• WORK TO BE COMPLETED
Return the lines that run from the beginning of the entries to the line holding "<p><ul><li>Instrumentations and medical</li><li>Computers", inclusive, and drop the pictures.

Data excerpts:

※

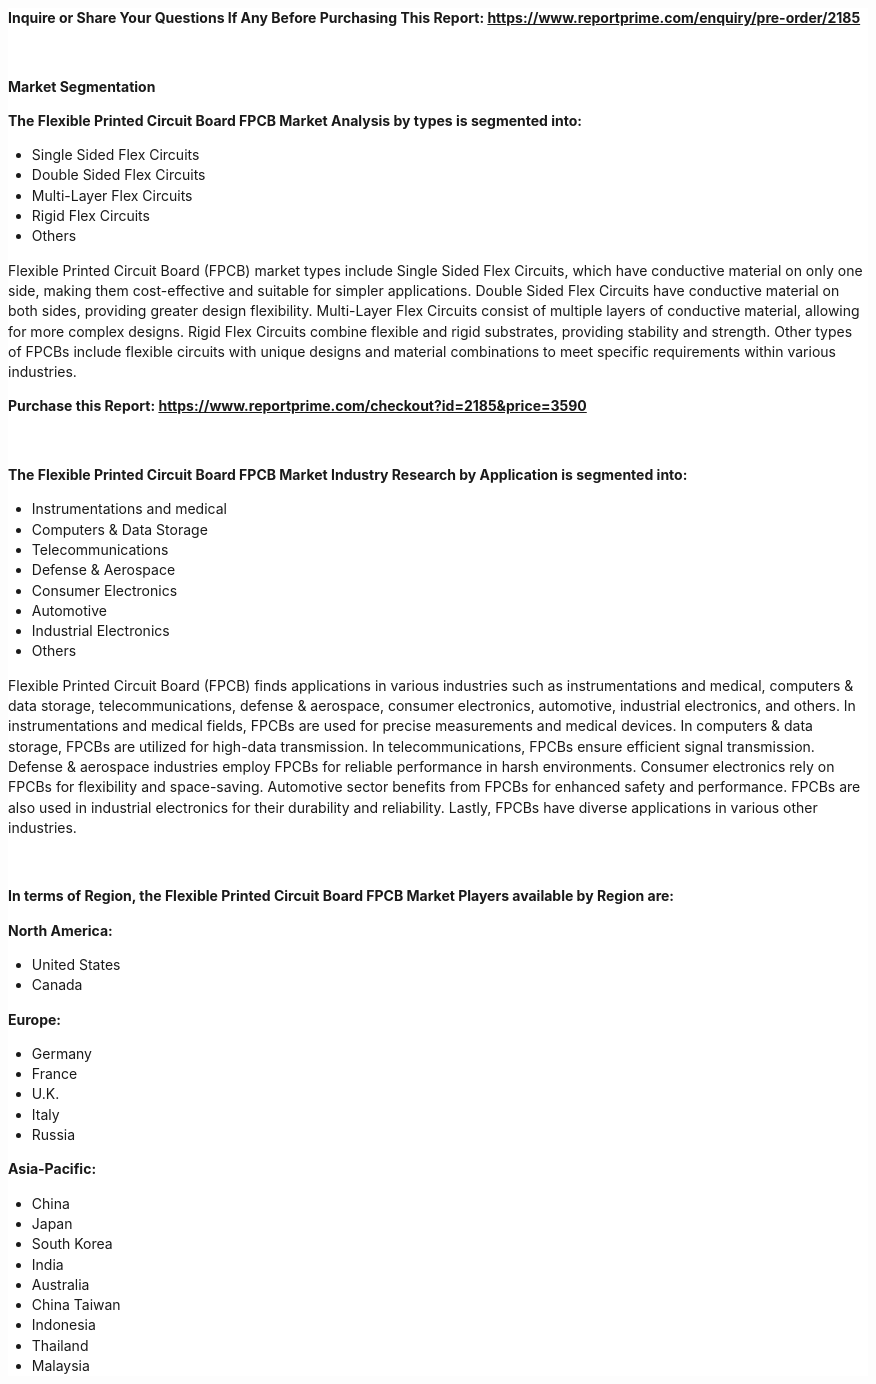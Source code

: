 <p><strong>Inquire or Share Your Questions If Any Before Purchasing This Report: <a href="https://www.reportprime.com/enquiry/pre-order/2185">https://www.reportprime.com/enquiry/pre-order/2185</a></strong></p>
<p>&nbsp;</p>
<p><strong>Market Segmentation</strong></p>
<p><strong>The Flexible Printed Circuit Board FPCB Market Analysis by types is segmented into:</strong></p>
<p><ul><li>Single Sided Flex Circuits</li><li>Double Sided Flex Circuits</li><li>Multi-Layer Flex Circuits</li><li>Rigid Flex Circuits</li><li>Others</li></ul></p>
<p><p>Flexible Printed Circuit Board (FPCB) market types include Single Sided Flex Circuits, which have conductive material on only one side, making them cost-effective and suitable for simpler applications. Double Sided Flex Circuits have conductive material on both sides, providing greater design flexibility. Multi-Layer Flex Circuits consist of multiple layers of conductive material, allowing for more complex designs. Rigid Flex Circuits combine flexible and rigid substrates, providing stability and strength. Other types of FPCBs include flexible circuits with unique designs and material combinations to meet specific requirements within various industries.</p></p>
<p><strong>Purchase this Report:&nbsp;<a href="https://www.reportprime.com/checkout?id=2185&price=3590">https://www.reportprime.com/checkout?id=2185&price=3590</a></strong></p>
<p>&nbsp;</p>
<p><strong>The Flexible Printed Circuit Board FPCB Market Industry Research by Application is segmented into:</strong></p>
<p><ul><li>Instrumentations and medical</li><li>Computers & Data Storage</li><li>Telecommunications</li><li>Defense & Aerospace</li><li>Consumer Electronics</li><li>Automotive</li><li>Industrial Electronics</li><li>Others</li></ul></p>
<p><p>Flexible Printed Circuit Board (FPCB) finds applications in various industries such as instrumentations and medical, computers & data storage, telecommunications, defense & aerospace, consumer electronics, automotive, industrial electronics, and others. In instrumentations and medical fields, FPCBs are used for precise measurements and medical devices. In computers & data storage, FPCBs are utilized for high-data transmission. In telecommunications, FPCBs ensure efficient signal transmission. Defense & aerospace industries employ FPCBs for reliable performance in harsh environments. Consumer electronics rely on FPCBs for flexibility and space-saving. Automotive sector benefits from FPCBs for enhanced safety and performance. FPCBs are also used in industrial electronics for their durability and reliability. Lastly, FPCBs have diverse applications in various other industries.</p></p>
<p>&nbsp;</p>
<p><strong>In terms of Region, the Flexible Printed Circuit Board FPCB Market Players available by Region are:</strong></p>
<p>
    <p> <strong> North America: </strong>
        <ul>
            <li>United States</li>
            <li>Canada</li>
        </ul>
        </p> 
    <p> <strong> Europe: </strong>
        <ul>
            <li>Germany</li>
            <li>France</li>
            <li>U.K.</li>
            <li>Italy</li>
            <li>Russia</li>
        </ul>
        </p> 
    <p> <strong> Asia-Pacific: </strong>
        <ul>
            <li>China</li>
            <li>Japan</li>
            <li>South Korea</li>
            <li>India</li>
            <li>Australia</li>
            <li>China Taiwan</li>
            <li>Indonesia</li>
            <li>Thailand</li>
            <li>Malaysia</li>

※

• WRITTEN RESPONSE
Source code

: <p><strong>Inquire or Share Your Questions If Any Before Purchasing This Report: <a href="https://www.reportprime.com/enquiry/pre-order/2185">https://www.reportprime.com/enquiry/pre-order/2185</a></strong></p>
<p>&nbsp;</p>
<p><strong>Market Segmentation</strong></p>
<p><strong>The Flexible Printed Circuit Board FPCB Market Analysis by types is segmented into:</strong></p>
<p><ul><li>Single Sided Flex Circuits</li><li>Double Sided Flex Circuits</li><li>Multi-Layer Flex Circuits</li><li>Rigid Flex Circuits</li><li>Others</li></ul></p>
<p><p>Flexible Printed Circuit Board (FPCB) market types include Single Sided Flex Circuits, which have conductive material on only one side, making them cost-effective and suitable for simpler applications. Double Sided Flex Circuits have conductive material on both sides, providing greater design flexibility. Multi-Layer Flex Circuits consist of multiple layers of conductive material, allowing for more complex designs. Rigid Flex Circuits combine flexible and rigid substrates, providing stability and strength. Other types of FPCBs include flexible circuits with unique designs and material combinations to meet specific requirements within various industries.</p></p>
<p><strong>Purchase this Report:&nbsp;<a href="https://www.reportprime.com/checkout?id=2185&price=3590">https://www.reportprime.com/checkout?id=2185&price=3590</a></strong></p>
<p>&nbsp;</p>
<p><strong>The Flexible Printed Circuit Board FPCB Market Industry Research by Application is segmented into:</strong></p>
<p><ul><li>Instrumentations and medical</li><li>Computers & Data Storage</li><li>Telecommunications</li><li>Defense & Aerospace</li><li>Consumer Electronics</li><li>Automotive</li><li>Industrial Electronics</li><li>Others</li></ul></p>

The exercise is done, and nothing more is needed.